**** SUPPLIED DATA ****

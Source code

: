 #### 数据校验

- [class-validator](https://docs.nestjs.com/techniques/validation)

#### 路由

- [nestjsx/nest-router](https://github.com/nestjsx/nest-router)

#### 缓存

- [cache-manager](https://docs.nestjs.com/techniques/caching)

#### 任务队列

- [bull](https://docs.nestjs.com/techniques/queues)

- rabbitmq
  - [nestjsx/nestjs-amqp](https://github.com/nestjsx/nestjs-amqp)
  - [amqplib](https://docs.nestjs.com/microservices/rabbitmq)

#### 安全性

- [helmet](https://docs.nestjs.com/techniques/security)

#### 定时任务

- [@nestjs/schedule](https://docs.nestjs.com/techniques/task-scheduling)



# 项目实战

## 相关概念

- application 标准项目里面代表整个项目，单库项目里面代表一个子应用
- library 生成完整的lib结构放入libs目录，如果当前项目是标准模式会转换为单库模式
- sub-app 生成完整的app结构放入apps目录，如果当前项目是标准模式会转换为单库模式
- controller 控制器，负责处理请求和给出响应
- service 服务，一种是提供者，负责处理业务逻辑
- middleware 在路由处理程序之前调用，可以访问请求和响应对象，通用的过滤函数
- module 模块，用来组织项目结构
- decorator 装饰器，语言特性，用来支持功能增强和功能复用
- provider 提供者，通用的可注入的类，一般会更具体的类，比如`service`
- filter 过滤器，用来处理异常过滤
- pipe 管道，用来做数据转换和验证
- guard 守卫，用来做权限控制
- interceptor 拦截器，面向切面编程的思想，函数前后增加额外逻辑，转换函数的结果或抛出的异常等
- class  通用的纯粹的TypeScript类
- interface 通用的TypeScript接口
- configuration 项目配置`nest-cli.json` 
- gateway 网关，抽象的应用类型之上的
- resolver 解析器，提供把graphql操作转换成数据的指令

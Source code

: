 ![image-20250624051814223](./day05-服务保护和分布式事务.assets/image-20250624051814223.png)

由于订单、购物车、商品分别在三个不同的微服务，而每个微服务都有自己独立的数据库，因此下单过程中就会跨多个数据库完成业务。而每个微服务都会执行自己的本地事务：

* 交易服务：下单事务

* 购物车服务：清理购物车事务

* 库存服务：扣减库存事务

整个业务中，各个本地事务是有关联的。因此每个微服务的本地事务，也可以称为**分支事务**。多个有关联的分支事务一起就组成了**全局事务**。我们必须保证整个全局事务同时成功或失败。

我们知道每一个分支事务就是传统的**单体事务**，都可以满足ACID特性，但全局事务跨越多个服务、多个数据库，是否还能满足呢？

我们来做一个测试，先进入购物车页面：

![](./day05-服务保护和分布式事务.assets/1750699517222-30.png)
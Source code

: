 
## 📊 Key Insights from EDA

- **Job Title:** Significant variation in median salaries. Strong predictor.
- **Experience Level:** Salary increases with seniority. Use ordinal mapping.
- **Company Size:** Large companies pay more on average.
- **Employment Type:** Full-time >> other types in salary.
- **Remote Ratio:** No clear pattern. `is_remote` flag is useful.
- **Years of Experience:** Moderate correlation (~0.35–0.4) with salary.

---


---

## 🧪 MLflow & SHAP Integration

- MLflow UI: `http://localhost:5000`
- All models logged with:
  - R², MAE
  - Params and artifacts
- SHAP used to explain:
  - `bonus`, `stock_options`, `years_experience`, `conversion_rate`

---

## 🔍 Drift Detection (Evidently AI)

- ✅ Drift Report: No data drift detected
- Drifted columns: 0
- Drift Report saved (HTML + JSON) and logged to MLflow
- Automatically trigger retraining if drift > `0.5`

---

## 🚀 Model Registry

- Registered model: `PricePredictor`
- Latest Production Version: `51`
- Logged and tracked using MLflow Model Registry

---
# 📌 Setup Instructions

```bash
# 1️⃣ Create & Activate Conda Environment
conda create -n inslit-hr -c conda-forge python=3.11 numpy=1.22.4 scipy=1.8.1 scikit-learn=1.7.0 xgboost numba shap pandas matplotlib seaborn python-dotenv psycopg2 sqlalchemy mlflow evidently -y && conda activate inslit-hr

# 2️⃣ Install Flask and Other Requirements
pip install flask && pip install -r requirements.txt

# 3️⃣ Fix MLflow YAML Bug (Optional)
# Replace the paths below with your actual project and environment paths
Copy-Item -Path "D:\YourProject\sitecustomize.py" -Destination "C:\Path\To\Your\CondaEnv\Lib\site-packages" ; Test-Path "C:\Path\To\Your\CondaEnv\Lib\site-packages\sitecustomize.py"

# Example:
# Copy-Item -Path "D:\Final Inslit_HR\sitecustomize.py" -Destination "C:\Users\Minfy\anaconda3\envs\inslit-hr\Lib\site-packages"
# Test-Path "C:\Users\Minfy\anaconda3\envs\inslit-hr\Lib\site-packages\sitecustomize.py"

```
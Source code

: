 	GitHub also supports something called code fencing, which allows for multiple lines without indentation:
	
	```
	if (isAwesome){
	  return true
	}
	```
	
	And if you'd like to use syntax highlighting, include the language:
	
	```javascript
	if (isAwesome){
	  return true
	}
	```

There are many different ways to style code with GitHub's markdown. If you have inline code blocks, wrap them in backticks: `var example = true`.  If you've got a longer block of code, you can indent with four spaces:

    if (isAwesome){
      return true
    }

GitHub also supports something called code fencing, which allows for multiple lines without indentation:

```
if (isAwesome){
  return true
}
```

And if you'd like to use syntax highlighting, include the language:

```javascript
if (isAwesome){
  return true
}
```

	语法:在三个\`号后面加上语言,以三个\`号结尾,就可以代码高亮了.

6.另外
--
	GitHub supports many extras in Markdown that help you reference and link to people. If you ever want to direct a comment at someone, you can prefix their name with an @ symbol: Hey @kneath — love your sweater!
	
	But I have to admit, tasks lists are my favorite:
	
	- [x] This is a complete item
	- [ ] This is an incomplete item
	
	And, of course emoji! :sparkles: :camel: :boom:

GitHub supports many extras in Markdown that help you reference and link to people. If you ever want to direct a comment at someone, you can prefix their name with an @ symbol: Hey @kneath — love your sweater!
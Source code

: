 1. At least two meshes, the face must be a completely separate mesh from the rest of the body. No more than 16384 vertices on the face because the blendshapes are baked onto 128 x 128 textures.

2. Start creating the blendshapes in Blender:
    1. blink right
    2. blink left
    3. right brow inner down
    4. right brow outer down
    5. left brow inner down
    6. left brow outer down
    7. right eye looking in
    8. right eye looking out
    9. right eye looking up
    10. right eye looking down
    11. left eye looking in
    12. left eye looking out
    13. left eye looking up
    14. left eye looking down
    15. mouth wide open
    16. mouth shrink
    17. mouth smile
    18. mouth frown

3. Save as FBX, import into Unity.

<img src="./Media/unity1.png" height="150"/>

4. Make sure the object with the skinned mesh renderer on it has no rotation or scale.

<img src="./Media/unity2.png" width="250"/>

****

▸ PROMPT:
Down to the last character, restate every record.

▸ SOLUTION TO THE PROBLEM:
Source code

: #### 数据校验

- [class-validator](https://docs.nestjs.com/techniques/validation)

#### 路由

- [nestjsx/nest-router](https://github.com/nestjsx/nest-router)

#### 缓存

- [cache-manager](https://docs.nestjs.com/techniques/caching)

#### 任务队列

- [bull](https://docs.nestjs.com/techniques/queues)

- rabbitmq
  - [nestjsx/nestjs-amqp](https://github.com/nestjsx/nestjs-amqp)
  - [amqplib](https://docs.nestjs.com/microservices/rabbitmq)

#### 安全性

- [helmet](https://docs.nestjs.com/techniques/security)

#### 定时任务

- [@nestjs/schedule](https://docs.nestjs.com/techniques/task-scheduling)



# 项目实战

## 相关概念

- application 标准项目里面代表整个项目，单库项目里面代表一个子应用
- library 生成完整的lib结构放入libs目录，如果当前项目是标准模式会转换为单库模式
- sub-app 生成完整的app结构放入apps目录，如果当前项目是标准模式会转换为单库模式
- controller 控制器，负责处理请求和给出响应
- service 服务，一种是提供者，负责处理业务逻辑
- middleware 在路由处理程序之前调用，可以访问请求和响应对象，通用的过滤函数
- module 模块，用来组织项目结构
- decorator 装饰器，语言特性，用来支持功能增强和功能复用
- provider 提供者，通用的可注入的类，一般会更具体的类，比如`service`
- filter 过滤器，用来处理异常过滤
- pipe 管道，用来做数据转换和验证
- guard 守卫，用来做权限控制
- interceptor 拦截器，面向切面编程的思想，函数前后增加额外逻辑，转换函数的结果或抛出的异常等
- class  通用的纯粹的TypeScript类
- interface 通用的TypeScript接口
- configuration 项目配置`nest-cli.json` 
- gateway 网关，抽象的应用类型之上的
- resolver 解析器，提供把graphql操作转换成数据的指令

Source code

: ![image-20250624051814223](./day05-服务保护和分布式事务.assets/image-20250624051814223.png)

由于订单、购物车、商品分别在三个不同的微服务，而每个微服务都有自己独立的数据库，因此下单过程中就会跨多个数据库完成业务。而每个微服务都会执行自己的本地事务：

* 交易服务：下单事务

* 购物车服务：清理购物车事务

* 库存服务：扣减库存事务

整个业务中，各个本地事务是有关联的。因此每个微服务的本地事务，也可以称为**分支事务**。多个有关联的分支事务一起就组成了**全局事务**。我们必须保证整个全局事务同时成功或失败。

我们知道每一个分支事务就是传统的**单体事务**，都可以满足ACID特性，但全局事务跨越多个服务、多个数据库，是否还能满足呢？

我们来做一个测试，先进入购物车页面：

![](./day05-服务保护和分布式事务.assets/1750699517222-30.png)
Source code

: 
## 📊 Key Insights from EDA

- **Job Title:** Significant variation in median salaries. Strong predictor.
- **Experience Level:** Salary increases with seniority. Use ordinal mapping.
- **Company Size:** Large companies pay more on average.
- **Employment Type:** Full-time >> other types in salary.
- **Remote Ratio:** No clear pattern. `is_remote` flag is useful.
- **Years of Experience:** Moderate correlation (~0.35–0.4) with salary.

---


---

## 🧪 MLflow & SHAP Integration

- MLflow UI: `http://localhost:5000`
- All models logged with:
  - R², MAE
  - Params and artifacts
- SHAP used to explain:
  - `bonus`, `stock_options`, `years_experience`, `conversion_rate`

---

## 🔍 Drift Detection (Evidently AI)

- ✅ Drift Report: No data drift detected
- Drifted columns: 0
- Drift Report saved (HTML + JSON) and logged to MLflow
- Automatically trigger retraining if drift > `0.5`

---

## 🚀 Model Registry

- Registered model: `PricePredictor`
- Latest Production Version: `51`
- Logged and tracked using MLflow Model Registry

---
# 📌 Setup Instructions

```bash
# 1️⃣ Create & Activate Conda Environment
conda create -n inslit-hr -c conda-forge python=3.11 numpy=1.22.4 scipy=1.8.1 scikit-learn=1.7.0 xgboost numba shap pandas matplotlib seaborn python-dotenv psycopg2 sqlalchemy mlflow evidently -y && conda activate inslit-hr

# 2️⃣ Install Flask and Other Requirements
pip install flask && pip install -r requirements.txt

# 3️⃣ Fix MLflow YAML Bug (Optional)
# Replace the paths below with your actual project and environment paths
Copy-Item -Path "D:\YourProject\sitecustomize.py" -Destination "C:\Path\To\Your\CondaEnv\Lib\site-packages" ; Test-Path "C:\Path\To\Your\CondaEnv\Lib\site-packages\sitecustomize.py"

# Example:
# Copy-Item -Path "D:\Final Inslit_HR\sitecustomize.py" -Destination "C:\Users\Minfy\anaconda3\envs\inslit-hr\Lib\site-packages"
# Test-Path "C:\Users\Minfy\anaconda3\envs\inslit-hr\Lib\site-packages\sitecustomize.py"

```
Source code

: 	GitHub also supports something called code fencing, which allows for multiple lines without indentation:
	
	```
	if (isAwesome){
	  return true
	}
	```
	
	And if you'd like to use syntax highlighting, include the language:
	
	```javascript
	if (isAwesome){
	  return true
	}
	```

There are many different ways to style code with GitHub's markdown. If you have inline code blocks, wrap them in backticks: `var example = true`.  If you've got a longer block of code, you can indent with four spaces:

    if (isAwesome){
      return true
    }

GitHub also supports something called code fencing, which allows for multiple lines without indentation:

```
if (isAwesome){
  return true
}
```

And if you'd like to use syntax highlighting, include the language:

```javascript
if (isAwesome){
  return true
}
```

	语法:在三个\`号后面加上语言,以三个\`号结尾,就可以代码高亮了.

6.另外
--
	GitHub supports many extras in Markdown that help you reference and link to people. If you ever want to direct a comment at someone, you can prefix their name with an @ symbol: Hey @kneath — love your sweater!
	
	But I have to admit, tasks lists are my favorite:
	
	- [x] This is a complete item
	- [ ] This is an incomplete item
	
	And, of course emoji! :sparkles: :camel: :boom:

GitHub supports many extras in Markdown that help you reference and link to people. If you ever want to direct a comment at someone, you can prefix their name with an @ symbol: Hey @kneath — love your sweater!
Source code

: 1. At least two meshes, the face must be a completely separate mesh from the rest of the body. No more than 16384 vertices on the face because the blendshapes are baked onto 128 x 128 textures.

2. Start creating the blendshapes in Blender:
    1. blink right
    2. blink left
    3. right brow inner down
    4. right brow outer down
    5. left brow inner down
    6. left brow outer down
    7. right eye looking in
    8. right eye looking out
    9. right eye looking up
    10. right eye looking down
    11. left eye looking in
    12. left eye looking out
    13. left eye looking up
    14. left eye looking down
    15. mouth wide open
    16. mouth shrink
    17. mouth smile
    18. mouth frown

3. Save as FBX, import into Unity.

<img src="./Media/unity1.png" height="150"/>

4. Make sure the object with the skinned mesh renderer on it has no rotation or scale.

<img src="./Media/unity2.png" width="250"/>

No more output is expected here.